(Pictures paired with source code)
Content starts
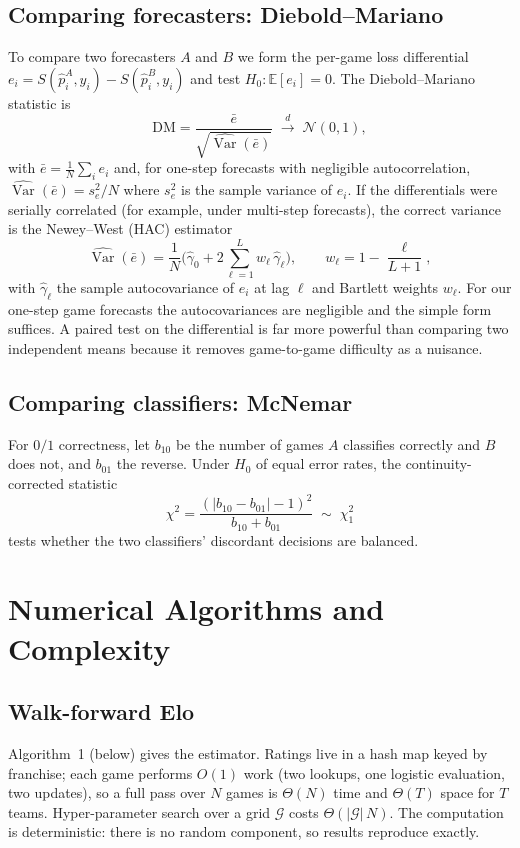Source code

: \documentclass[11pt]{article}
\begin{document}
\subsection{Comparing forecasters: Diebold--Mariano}
To compare two forecasters $A$ and $B$ we form the per-game loss differential
$e_i = S(\hat p^A_i, y_i) - S(\hat p^B_i, y_i)$ and test
$H_0: \mathbb{E}[e_i] = 0$. The Diebold--Mariano statistic is
\begin{equation}
\mathrm{DM} = \frac{\bar e}{\sqrt{\widehat{\operatorname{Var}}(\bar e)}}
\;\xrightarrow{d}\; \mathcal{N}(0,1),
\label{eq:dm}
\end{equation}
with $\bar e = \frac1N\sum_i e_i$ and, for one-step forecasts with negligible
autocorrelation, $\widehat{\operatorname{Var}}(\bar e) = s_e^2/N$ where $s_e^2$ is
the sample variance of $e_i$. If the differentials were serially correlated (for
example, under multi-step forecasts), the correct variance is the Newey--West
(HAC) estimator
\[
\widehat{\operatorname{Var}}(\bar e)
= \frac{1}{N}\Big(\hat\gamma_0 + 2\sum_{\ell=1}^{L}
w_\ell\,\hat\gamma_\ell\Big), \qquad
w_\ell = 1 - \frac{\ell}{L+1},
\]
with $\hat\gamma_\ell$ the sample autocovariance of $e_i$ at lag $\ell$ and
Bartlett weights $w_\ell$. For our one-step game forecasts the autocovariances are
negligible and the simple form suffices. A paired test on the differential is far
more powerful than comparing two independent means because it removes
game-to-game difficulty as a nuisance.

\subsection{Comparing classifiers: McNemar}
For $0/1$ correctness, let $b_{10}$ be the number of games $A$ classifies
correctly and $B$ does not, and $b_{01}$ the reverse. Under $H_0$ of equal error
rates, the continuity-corrected statistic
\begin{equation}
\chi^2 = \frac{(|b_{10} - b_{01}| - 1)^2}{b_{10} + b_{01}} \;\sim\; \chi^2_1
\label{eq:mcnemar}
\end{equation}
tests whether the two classifiers' discordant decisions are balanced.

\section{Numerical Algorithms and Complexity}

\subsection{Walk-forward Elo}
Algorithm~1 (below) gives the estimator. Ratings live in a hash map keyed by
franchise; each game performs $O(1)$ work (two lookups, one logistic evaluation,
two updates), so a full pass over $N$ games is $\Theta(N)$ time and $\Theta(T)$
space for $T$ teams. Hyper-parameter search over a grid $\mathcal G$ costs
$\Theta(|\mathcal G|\,N)$. The computation is deterministic: there is no random
component, so results reproduce exactly.
\end{document}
Content ends
◆ Work task ◆
Transcribe each entry above exactly, apart from the pictures.

◆ Response to this task ◆
Source code

: \documentclass[11pt]{article}
\begin{document}
\subsection{Comparing forecasters: Diebold--Mariano}
To compare two forecasters $A$ and $B$ we form the per-game loss differential
$e_i = S(\hat p^A_i, y_i) - S(\hat p^B_i, y_i)$ and test
$H_0: \mathbb{E}[e_i] = 0$. The Diebold--Mariano statistic is
\begin{equation}
\mathrm{DM} = \frac{\bar e}{\sqrt{\widehat{\operatorname{Var}}(\bar e)}}
\;\xrightarrow{d}\; \mathcal{N}(0,1),
\label{eq:dm}
\end{equation}
with $\bar e = \frac1N\sum_i e_i$ and, for one-step forecasts with negligible
autocorrelation, $\widehat{\operatorname{Var}}(\bar e) = s_e^2/N$ where $s_e^2$ is
the sample variance of $e_i$. If the differentials were serially correlated (for
example, under multi-step forecasts), the correct variance is the Newey--West
(HAC) estimator
\[
\widehat{\operatorname{Var}}(\bar e)
= \frac{1}{N}\Big(\hat\gamma_0 + 2\sum_{\ell=1}^{L}
w_\ell\,\hat\gamma_\ell\Big), \qquad
w_\ell = 1 - \frac{\ell}{L+1},
\]
with $\hat\gamma_\ell$ the sample autocovariance of $e_i$ at lag $\ell$ and
Bartlett weights $w_\ell$. For our one-step game forecasts the autocovariances are
negligible and the simple form suffices. A paired test on the differential is far
more powerful than comparing two independent means because it removes
game-to-game difficulty as a nuisance.

\subsection{Comparing classifiers: McNemar}
For $0/1$ correctness, let $b_{10}$ be the number of games $A$ classifies
correctly and $B$ does not, and $b_{01}$ the reverse. Under $H_0$ of equal error
rates, the continuity-corrected statistic
\begin{equation}
\chi^2 = \frac{(|b_{10} - b_{01}| - 1)^2}{b_{10} + b_{01}} \;\sim\; \chi^2_1
\label{eq:mcnemar}
\end{equation}
tests whether the two classifiers' discordant decisions are balanced.

\section{Numerical Algorithms and Complexity}

\subsection{Walk-forward Elo}
Algorithm~1 (below) gives the estimator. Ratings live in a hash map keyed by
franchise; each game performs $O(1)$ work (two lookups, one logistic evaluation,
two updates), so a full pass over $N$ games is $\Theta(N)$ time and $\Theta(T)$
space for $T$ teams. Hyper-parameter search over a grid $\mathcal G$ costs
$\Theta(|\mathcal G|\,N)$. The computation is deterministic: there is no random
component, so results reproduce exactly.
\end{document}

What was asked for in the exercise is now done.